World marks the day the wall came down

CHANCELLOR ANGELA Merkel was joined by world leaders and millions of people at the Brandenburg Gate yesterday to celebrate the…

CHANCELLOR ANGELA Merkel was joined by world leaders and millions of people at the Brandenburg Gate yesterday to celebrate the fall of the Berlin Wall 20 years ago, a day she described as “one of the happiest moments of my life”.

Before a worldwide audience, she expressed thanks to Germany’s European neighbours and to the former wartime Allies for preparing the ground for the fall of the wall, and German unity a year later.

“Today is such a beautiful day for us because it is not just a day of celebration for us Germans but for all of Europe,” she said.

“It is a day of celebration for all people who today have greater freedom. We thank everyone who helped us on this path.”

READ MORE

Before the happy scenes of that night 20 years ago, Dr Merkel recalled, too, what came before: a divided continent and countless lives lost or destroyed.

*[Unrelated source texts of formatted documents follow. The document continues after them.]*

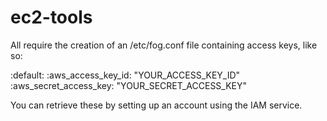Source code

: ec2-tools
=========

All require the creation of an /etc/fog.conf file containing access keys, like so:

:default:
  :aws_access_key_id: "YOUR_ACCESS_KEY_ID"
  :aws_secret_access_key: "YOUR_SECRET_ACCESS_KEY"

You can retrieve these by setting up an account using the IAM service.
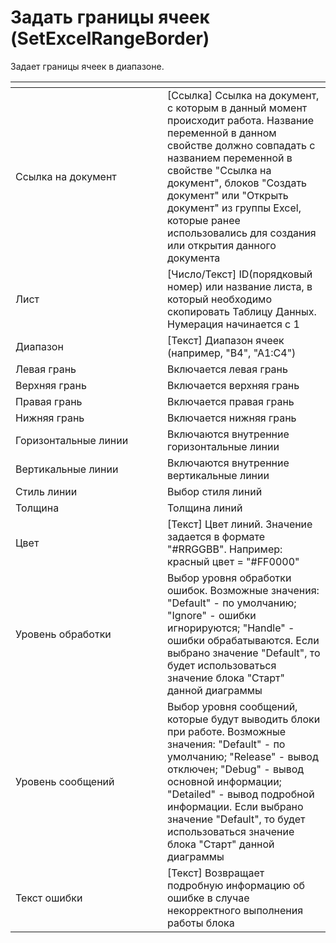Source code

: # Задать границы ячеек (SetExcelRangeBorder)

Задает границы ячеек в диапазоне.

<table data-header-hidden><thead><tr><th width="227"></th><th></th></tr></thead><tbody><tr><td>Ссылка на документ</td><td>[Ссылка] Ссылка на документ, с которым в данный момент происходит работа. Название переменной в данном свойстве должно совпадать с названием переменной в свойстве "Ссылка на документ", блоков "Создать документ" или "Открыть документ" из группы Excel, которые ранее использовались для создания или открытия данного документа</td></tr><tr><td>Лист</td><td>[Число/Текст] ID(порядковый номер) или название листа, в который необходимо скопировать Таблицу Данных. Нумерация начинается с 1</td></tr><tr><td>Диапазон</td><td>[Текст] Диапазон ячеек (например, "B4", "A1:C4")</td></tr><tr><td>Левая грань</td><td>Включается левая грань</td></tr><tr><td>Верхняя грань</td><td>Включается верхняя грань</td></tr><tr><td>Правая грань</td><td>Включается правая грань</td></tr><tr><td>Нижняя грань</td><td>Включается нижняя грань</td></tr><tr><td>Горизонтальные линии</td><td>Включаются внутренние горизонтальные линии</td></tr><tr><td>Вертикальные линии</td><td>Включаются внутренние вертикальные линии</td></tr><tr><td>Стиль линии</td><td>Выбор стиля линий</td></tr><tr><td>Толщина</td><td>Толщина линий</td></tr><tr><td>Цвет</td><td>[Текст] Цвет линий. Значение задается в формате "#RRGGBB". Например: красный цвет = "#FF0000"</td></tr><tr><td>Уровень обработки</td><td>Выбор уровня обработки ошибок. Возможные значения: "Default" - по умолчанию; "Ignore" - ошибки игнорируются; "Handle" - ошибки обрабатываются. Если выбрано значение "Default", то будет использоваться значение блока "Старт" данной диаграммы</td></tr><tr><td>Уровень сообщений</td><td>Выбор уровня сообщений, которые будут выводить блоки при работе. Возможные значения: "Default" - по умолчанию; "Release" - вывод отключен; "Debug" - вывод основной информации; "Detailed" - вывод подробной информации. Если выбрано значение "Default", то будет использоваться значение блока "Старт" данной диаграммы</td></tr><tr><td>Текст ошибки</td><td>[Текст] Возвращает подробную информацию об ошибке в случае некорректного выполнения работы блока</td></tr></tbody></table>
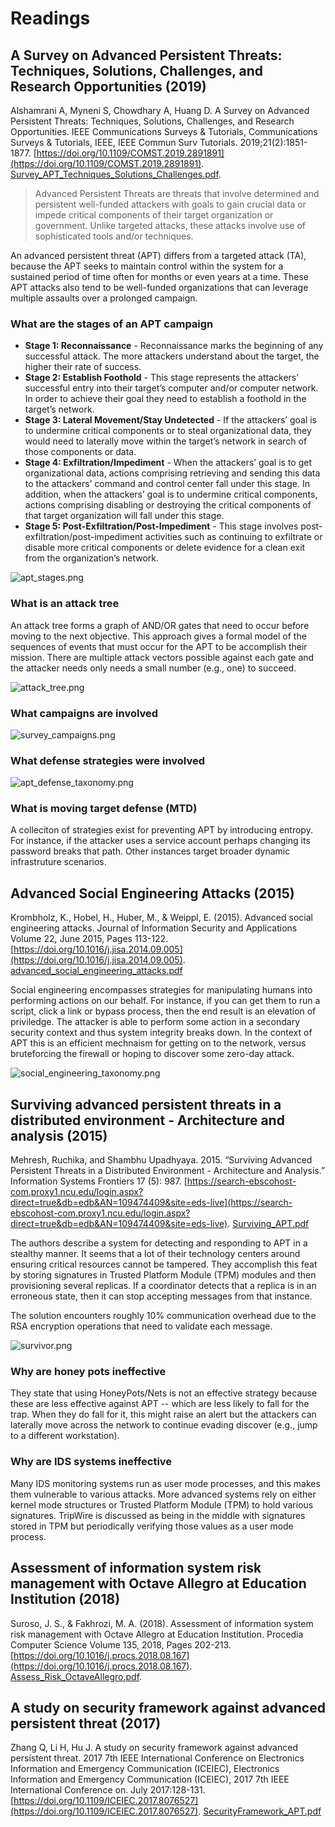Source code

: # Readings

## A Survey on Advanced Persistent Threats: Techniques, Solutions, Challenges, and Research Opportunities (2019)

Alshamrani A, Myneni S, Chowdhary A, Huang D. A Survey on Advanced Persistent Threats: Techniques, Solutions, Challenges, and Research Opportunities. IEEE Communications Surveys & Tutorials, Communications Surveys & Tutorials, IEEE, IEEE Commun Surv Tutorials. 2019;21(2):1851-1877. [https://doi.org/10.1109/COMST.2019.2891891](https://doi.org/10.1109/COMST.2019.2891891). [Survey_APT_Techniques_Solutions_Challenges.pdf](Survey_APT_Techniques_Solutions_Challenges.pdf).

> Advanced Persistent Threats are threats that involve determined and persistent well-funded attackers with goals to gain crucial data or impede critical components of their target organization or government. Unlike targeted attacks, these attacks involve use of sophisticated tools and/or techniques.

An advanced persistent threat (APT) differs from a targeted attack (TA), because the APT seeks to maintain control within the system for a sustained period of time often for months or even years at a time.  These APT attacks also tend to be well-funded organizations that can leverage multiple assaults over a prolonged campaign.

### What are the stages of an APT campaign

- **Stage 1: Reconnaissance** - Reconnaissance marks the beginning of any successful attack. The more attackers understand about the target, the higher their rate of success.
- **Stage 2: Establish Foothold** - This stage represents the attackers’ successful entry into their target’s computer and/or computer network. In order to achieve their goal they need to establish a foothold in the target’s network.
- **Stage 3: Lateral Movement/Stay Undetected** - If the attackers’ goal is to undermine critical components or to steal organizational data, they would need to laterally move within the target’s network in search of those components or data.
- **Stage 4: Exfiltration/Impediment** - When the attackers’ goal is to get organizational data, actions comprising retrieving and sending this data to the attackers’ command and control center fall under this stage. In addition, when the attackers’ goal is to undermine critical components, actions comprising disabling or destroying the critical components of that target organization will fall under this stage.
- **Stage 5: Post-Exfiltration/Post-Impediment** - This stage involves post-exfiltration/post-impediment activities such as continuing to exfiltrate or disable more critical components or delete evidence for a clean exit from the organization’s network.

![apt_stages.png](apt_stages.png)

### What is an attack tree

An attack tree forms a graph of AND/OR gates that need to occur before moving to the next objective.  This approach gives a formal model of the sequences of events that must occur for the APT to be accomplish their mission.  There are multiple attack vectors possible against each gate and the attacker needs only needs a small number (e.g., one) to succeed.

![attack_tree.png](attack_tree.png)

### What campaigns are involved

![survey_campaigns.png](survey_campaigns.png)

### What defense strategies were involved

![apt_defense_taxonomy.png](apt_defense_taxonomy.png)

### What is moving target defense (MTD)

A colleciton of strategies exist for preventing APT by introducing entropy.  For instance, if the attacker uses a service account perhaps changing its password breaks that path.  Other instances target broader dynamic infrastruture scenarios.

## Advanced Social Engineering Attacks (2015)

Krombholz, K., Hobel, H., Huber, M., & Weippl, E. (2015). Advanced social engineering attacks. Journal of Information Security and Applications Volume 22, June 2015, Pages 113-122. [https://doi.org/10.1016/j.jisa.2014.09.005](https://doi.org/10.1016/j.jisa.2014.09.005). [advanced_social_engineering_attacks.pdf](advanced_social_engineering_attacks.pdf)

Social engineering encompasses strategies for manipulating humans into performing actions on our behalf.  For instance, if you can get them to run a script, click a link or bypass process, then the end result is an elevation of priviledge.  The attacker is able to perform some action in a secondary security context and thus system integrity breaks down.  In the context of APT this is an efficient mechnaism for getting on to the network, versus bruteforcing the firewall or hoping to discover some zero-day attack.

![social_engineering_taxonomy.png](social_engineering_taxonomy.png)

## Surviving advanced persistent threats in a distributed environment - Architecture and analysis (2015)

Mehresh, Ruchika, and Shambhu Upadhyaya. 2015. “Surviving Advanced Persistent Threats in a Distributed Environment - Architecture and Analysis.” Information Systems Frontiers 17 (5): 987. [https://search-ebscohost-com.proxy1.ncu.edu/login.aspx?direct=true&db=edb&AN=109474409&site=eds-live](https://search-ebscohost-com.proxy1.ncu.edu/login.aspx?direct=true&db=edb&AN=109474409&site=eds-live). [Surviving_APT.pdf](Surviving_APT.pdf)

The authors describe a system for detecting and responding to APT in a stealthy manner.  It seems that a lot of their technology centers around ensuring critical resources cannot be tampered.  They accomplish this feat by storing signatures in Trusted Platform Module (TPM) modules and then provisioning several replicas.  If a coordinator detects that a replica is in an erroneous state, then it can stop accepting messages from that instance.

The solution encounters roughly 10% communication overhead due to the RSA encryption operations that need to validate each message.

![survivor.png](survivor.png)

### Why are honey pots ineffective

They state that using HoneyPots/Nets is not an effective strategy because these are less effective against APT -- which are less likely to fall for the trap.  When they do fall for it, this might raise an alert but the attackers can laterally move across the network to continue evading discover (e.g., jump to a different workstation).

### Why are IDS systems ineffective

Many IDS monitoring systems run as user mode processes, and this makes them vulnerable to various attacks.  More advanced systems rely on either kernel mode structures or Trusted Platform Module (TPM) to hold various signatures.  TripWire is discussed as being in the middle with signatures stored in TPM but periodically verifying those values as a user mode process.

## Assessment of information system risk management with Octave Allegro at Education Institution (2018)

Suroso, J. S., & Fakhrozi, M. A. (2018). Assessment of information system risk management with Octave Allegro at Education Institution. Procedia Computer Science Volume 135, 2018, Pages 202-213. [https://doi.org/10.1016/j.procs.2018.08.167](https://doi.org/10.1016/j.procs.2018.08.167). [Assess_Risk_OctaveAllegro.pdf](Assess_Risk_OctaveAllegro.pdf).

## A study on security framework against advanced persistent threat (2017)

Zhang Q, Li H, Hu J. A study on security framework against advanced persistent threat. 2017 7th IEEE International Conference on Electronics Information and Emergency Communication (ICEIEC), Electronics Information and Emergency Communication (ICEIEC), 2017 7th IEEE International Conference on. July 2017:128-131. [https://doi.org/10.1109/ICEIEC.2017.8076527](https://doi.org/10.1109/ICEIEC.2017.8076527). [SecurityFramework_APT.pdf](SecurityFramework_APT.pdf)
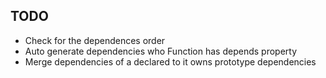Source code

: TODO
----

* Check for the dependences order
* Auto generate dependencies who Function has depends property
* Merge dependencies of a declared to it owns prototype dependencies
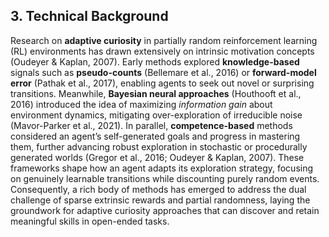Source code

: ## 3. Technical Background

Research on **adaptive curiosity** in partially random reinforcement learning (RL) environments has drawn extensively on intrinsic motivation concepts (Oudeyer & Kaplan, 2007). Early methods explored **knowledge-based** signals such as **pseudo-counts** (Bellemare et al., 2016) or **forward-model error** (Pathak et al., 2017), enabling agents to seek out novel or surprising transitions. Meanwhile, **Bayesian neural approaches** (Houthooft et al., 2016) introduced the idea of maximizing *information gain* about environment dynamics, mitigating over-exploration of irreducible noise (Mavor-Parker et al., 2021). In parallel, **competence-based** methods considered an agent’s self-generated goals and progress in mastering them, further advancing robust exploration in stochastic or procedurally generated worlds (Gregor et al., 2016; Oudeyer & Kaplan, 2007). These frameworks shape how an agent adapts its exploration strategy, focusing on genuinely learnable transitions while discounting purely random events. Consequently, a rich body of methods has emerged to address the dual challenge of sparse extrinsic rewards and partial randomness, laying the groundwork for adaptive curiosity approaches that can discover and retain meaningful skills in open-ended tasks.
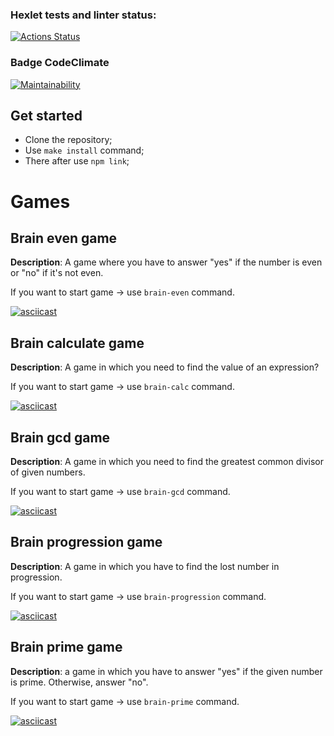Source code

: ### Hexlet tests and linter status:
[![Actions Status](https://github.com/vkaplin/frontend-project-lvl1/workflows/hexlet-check/badge.svg)](https://github.com/vkaplin/frontend-project-lvl1/actions)

### Badge CodeClimate
[![Maintainability](https://api.codeclimate.com/v1/badges/a99a88d28ad37a79dbf6/maintainability)](https://codeclimate.com/github/vkaplin/frontend-project-lvl1)


## Get started

- Clone the repository; <br> 
- Use `make install` command; <br>
- There after use `npm link`;<br>

# Games

## Brain even game

**Description**: A game where you have to answer "yes" if the number is even or "no" if it's not even.

If you want to start game -> use `brain-even` command.

[![asciicast](https://asciinema.org/a/hkfacQF58D65eMhNTWchqGfPs.svg)](https://asciinema.org/a/hkfacQF58D65eMhNTWchqGfPs)

## Brain calculate game

**Description**: A game in which you need to find the value of an expression?

If you want to start game -> use `brain-calc` command.

[![asciicast](https://asciinema.org/a/Lfwy7aP7cmWh1getFhFGG0LlM.svg)](https://asciinema.org/a/Lfwy7aP7cmWh1getFhFGG0LlM)

## Brain gcd game

**Description**: A game in which you need to find the greatest common divisor of given numbers.

If you want to start game -> use `brain-gcd` command.

[![asciicast](https://asciinema.org/a/DXxophV9EfwfyFkPB0ZRjFc9u.svg)](https://asciinema.org/a/DXxophV9EfwfyFkPB0ZRjFc9u)

## Brain progression game

**Description**: A game in which you have to find the lost number in progression.

If you want to start game -> use `brain-progression` command.

[![asciicast](https://asciinema.org/a/51wEub7UDcRjpD0QFbRWpbMuB.svg)](https://asciinema.org/a/51wEub7UDcRjpD0QFbRWpbMuB)

## Brain prime game

**Description**: a game in which you have to answer "yes" if the given number is prime. Otherwise, answer "no".

If you want to start game -> use `brain-prime` command.

[![asciicast](https://asciinema.org/a/XV5F85lVqEfSyxbovxAtkwmbe.svg)](https://asciinema.org/a/XV5F85lVqEfSyxbovxAtkwmbe) 
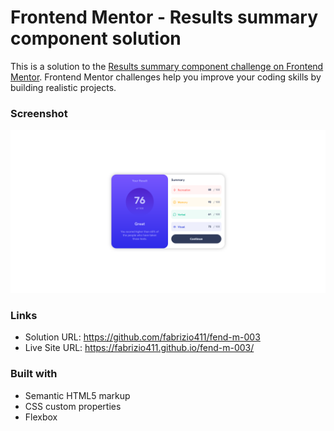 # Frontend Mentor - Results summary component solution

This is a solution to the [Results summary component challenge on Frontend Mentor](https://www.frontendmentor.io/challenges/results-summary-component-CE_K6s0maV). Frontend Mentor challenges help you improve your coding skills by building realistic projects. 

### Screenshot

![](./assets/images/screenshot.jpg)


### Links

- Solution URL: https://github.com/fabrizio411/fend-m-003
- Live Site URL: https://fabrizio411.github.io/fend-m-003/


### Built with

- Semantic HTML5 markup
- CSS custom properties
- Flexbox

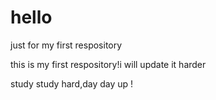 # hello
just for my first respository

this is my first respository!i will update it harder 

study study hard,day day up !
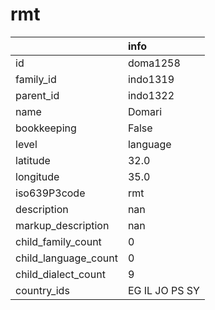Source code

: # rmt
|                      | info           |
|:---------------------|:---------------|
| id                   | doma1258       |
| family_id            | indo1319       |
| parent_id            | indo1322       |
| name                 | Domari         |
| bookkeeping          | False          |
| level                | language       |
| latitude             | 32.0           |
| longitude            | 35.0           |
| iso639P3code         | rmt            |
| description          | nan            |
| markup_description   | nan            |
| child_family_count   | 0              |
| child_language_count | 0              |
| child_dialect_count  | 9              |
| country_ids          | EG IL JO PS SY |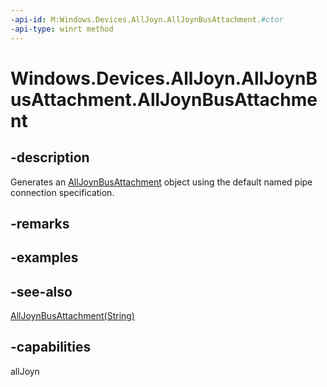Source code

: ----api-id: M:Windows.Devices.AllJoyn.AllJoynBusAttachment.#ctor
-api-type: winrt method
---<!-- Method syntaxpublic AllJoynBusAttachment()--># Windows.Devices.AllJoyn.AllJoynBusAttachment.AllJoynBusAttachment## -descriptionGenerates an [AllJoynBusAttachment](alljoynbusattachment.md) object using the default named pipe connection specification.## -remarks## -examples## -see-also[AllJoynBusAttachment(String)](alljoynbusattachment_alljoynbusattachment_290278668.md)## -capabilitiesallJoyn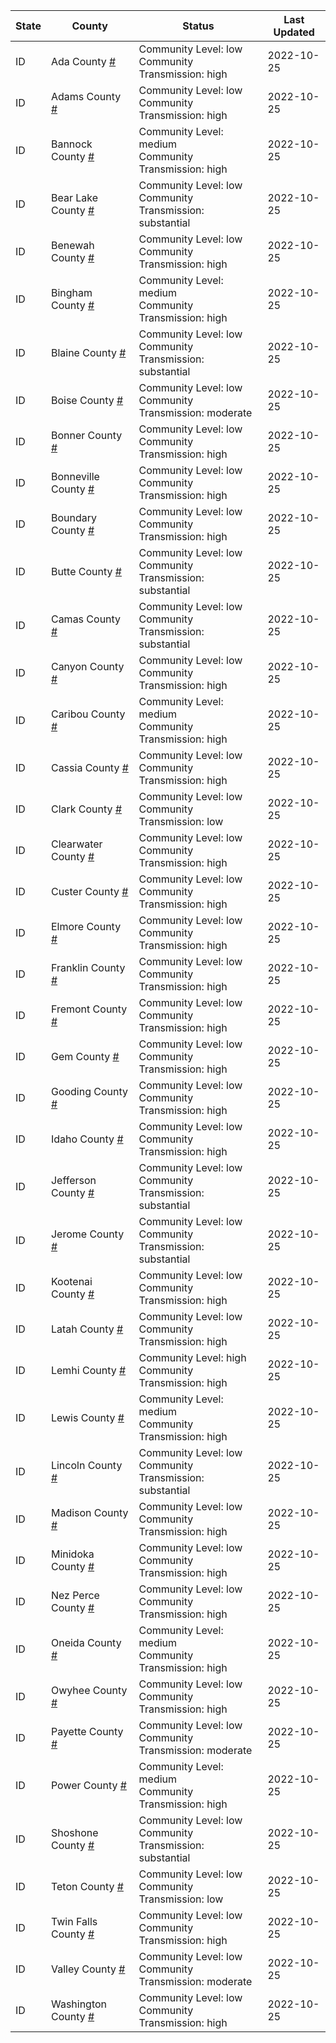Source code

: State | County | Status | Last Updated
--- | --- | --- | --- 
ID | Ada County <a href="#ada_county">#</a> | <a name="ada_county"></a>Community Level: low<br/>Community Transmission: high | 2022-10-25
ID | Adams County <a href="#adams_county">#</a> | <a name="adams_county"></a>Community Level: low<br/>Community Transmission: high | 2022-10-25
ID | Bannock County <a href="#bannock_county">#</a> | <a name="bannock_county"></a>Community Level: medium<br/>Community Transmission: high | 2022-10-25
ID | Bear Lake County <a href="#bear_lake_county">#</a> | <a name="bear_lake_county"></a>Community Level: low<br/>Community Transmission: substantial | 2022-10-25
ID | Benewah County <a href="#benewah_county">#</a> | <a name="benewah_county"></a>Community Level: low<br/>Community Transmission: high | 2022-10-25
ID | Bingham County <a href="#bingham_county">#</a> | <a name="bingham_county"></a>Community Level: medium<br/>Community Transmission: high | 2022-10-25
ID | Blaine County <a href="#blaine_county">#</a> | <a name="blaine_county"></a>Community Level: low<br/>Community Transmission: substantial | 2022-10-25
ID | Boise County <a href="#boise_county">#</a> | <a name="boise_county"></a>Community Level: low<br/>Community Transmission: moderate | 2022-10-25
ID | Bonner County <a href="#bonner_county">#</a> | <a name="bonner_county"></a>Community Level: low<br/>Community Transmission: high | 2022-10-25
ID | Bonneville County <a href="#bonneville_county">#</a> | <a name="bonneville_county"></a>Community Level: low<br/>Community Transmission: high | 2022-10-25
ID | Boundary County <a href="#boundary_county">#</a> | <a name="boundary_county"></a>Community Level: low<br/>Community Transmission: high | 2022-10-25
ID | Butte County <a href="#butte_county">#</a> | <a name="butte_county"></a>Community Level: low<br/>Community Transmission: substantial | 2022-10-25
ID | Camas County <a href="#camas_county">#</a> | <a name="camas_county"></a>Community Level: low<br/>Community Transmission: substantial | 2022-10-25
ID | Canyon County <a href="#canyon_county">#</a> | <a name="canyon_county"></a>Community Level: low<br/>Community Transmission: high | 2022-10-25
ID | Caribou County <a href="#caribou_county">#</a> | <a name="caribou_county"></a>Community Level: medium<br/>Community Transmission: high | 2022-10-25
ID | Cassia County <a href="#cassia_county">#</a> | <a name="cassia_county"></a>Community Level: low<br/>Community Transmission: high | 2022-10-25
ID | Clark County <a href="#clark_county">#</a> | <a name="clark_county"></a>Community Level: low<br/>Community Transmission: low | 2022-10-25
ID | Clearwater County <a href="#clearwater_county">#</a> | <a name="clearwater_county"></a>Community Level: low<br/>Community Transmission: high | 2022-10-25
ID | Custer County <a href="#custer_county">#</a> | <a name="custer_county"></a>Community Level: low<br/>Community Transmission: high | 2022-10-25
ID | Elmore County <a href="#elmore_county">#</a> | <a name="elmore_county"></a>Community Level: low<br/>Community Transmission: high | 2022-10-25
ID | Franklin County <a href="#franklin_county">#</a> | <a name="franklin_county"></a>Community Level: low<br/>Community Transmission: high | 2022-10-25
ID | Fremont County <a href="#fremont_county">#</a> | <a name="fremont_county"></a>Community Level: low<br/>Community Transmission: high | 2022-10-25
ID | Gem County <a href="#gem_county">#</a> | <a name="gem_county"></a>Community Level: low<br/>Community Transmission: high | 2022-10-25
ID | Gooding County <a href="#gooding_county">#</a> | <a name="gooding_county"></a>Community Level: low<br/>Community Transmission: high | 2022-10-25
ID | Idaho County <a href="#idaho_county">#</a> | <a name="idaho_county"></a>Community Level: low<br/>Community Transmission: high | 2022-10-25
ID | Jefferson County <a href="#jefferson_county">#</a> | <a name="jefferson_county"></a>Community Level: low<br/>Community Transmission: substantial | 2022-10-25
ID | Jerome County <a href="#jerome_county">#</a> | <a name="jerome_county"></a>Community Level: low<br/>Community Transmission: substantial | 2022-10-25
ID | Kootenai County <a href="#kootenai_county">#</a> | <a name="kootenai_county"></a>Community Level: low<br/>Community Transmission: high | 2022-10-25
ID | Latah County <a href="#latah_county">#</a> | <a name="latah_county"></a>Community Level: low<br/>Community Transmission: high | 2022-10-25
ID | Lemhi County <a href="#lemhi_county">#</a> | <a name="lemhi_county"></a>Community Level: high<br/>Community Transmission: high | 2022-10-25
ID | Lewis County <a href="#lewis_county">#</a> | <a name="lewis_county"></a>Community Level: medium<br/>Community Transmission: high | 2022-10-25
ID | Lincoln County <a href="#lincoln_county">#</a> | <a name="lincoln_county"></a>Community Level: low<br/>Community Transmission: substantial | 2022-10-25
ID | Madison County <a href="#madison_county">#</a> | <a name="madison_county"></a>Community Level: low<br/>Community Transmission: high | 2022-10-25
ID | Minidoka County <a href="#minidoka_county">#</a> | <a name="minidoka_county"></a>Community Level: low<br/>Community Transmission: high | 2022-10-25
ID | Nez Perce County <a href="#nez_perce_county">#</a> | <a name="nez_perce_county"></a>Community Level: low<br/>Community Transmission: high | 2022-10-25
ID | Oneida County <a href="#oneida_county">#</a> | <a name="oneida_county"></a>Community Level: medium<br/>Community Transmission: high | 2022-10-25
ID | Owyhee County <a href="#owyhee_county">#</a> | <a name="owyhee_county"></a>Community Level: low<br/>Community Transmission: high | 2022-10-25
ID | Payette County <a href="#payette_county">#</a> | <a name="payette_county"></a>Community Level: low<br/>Community Transmission: moderate | 2022-10-25
ID | Power County <a href="#power_county">#</a> | <a name="power_county"></a>Community Level: medium<br/>Community Transmission: high | 2022-10-25
ID | Shoshone County <a href="#shoshone_county">#</a> | <a name="shoshone_county"></a>Community Level: low<br/>Community Transmission: substantial | 2022-10-25
ID | Teton County <a href="#teton_county">#</a> | <a name="teton_county"></a>Community Level: low<br/>Community Transmission: low | 2022-10-25
ID | Twin Falls County <a href="#twin_falls_county">#</a> | <a name="twin_falls_county"></a>Community Level: low<br/>Community Transmission: high | 2022-10-25
ID | Valley County <a href="#valley_county">#</a> | <a name="valley_county"></a>Community Level: low<br/>Community Transmission: moderate | 2022-10-25
ID | Washington County <a href="#washington_county">#</a> | <a name="washington_county"></a>Community Level: low<br/>Community Transmission: high | 2022-10-25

“If there’s one thing I have regretted in the last 20 years is that we needed so long to recognise the injustice for what it was and to do our best to make it right,” she said. “It’s easy enough to give back seized land, but lost life chances, and constant worry, that’s something that is very difficult to remember in hindsight.”

Speaking in concert, the leaders of the second World War Allies said the fall of the Berlin Wall was a call to challenge the 21st century, from tyranny to climate change.

French president Nicolas Sarkozy called the fall of the wall a “liberation, a call to us all to fight injustice everywhere”.

British prime minister Gordon Brown said the “whole world was proud of the people of Berlin” and their “unbreakable spirit”.

“Injustice is not the final word on the human condition,” said Mr Brown. “In a troubled world . . . individuals in pain need not suffer forever without hope.”

In a video message, US president Barack Obama said there was “no clearer rebuke of tyranny” than the fall of the wall. “There are still those who live within walls of tyranny, that is why this day is for them as much as it is for us,” he said. “Walls can truly come down.”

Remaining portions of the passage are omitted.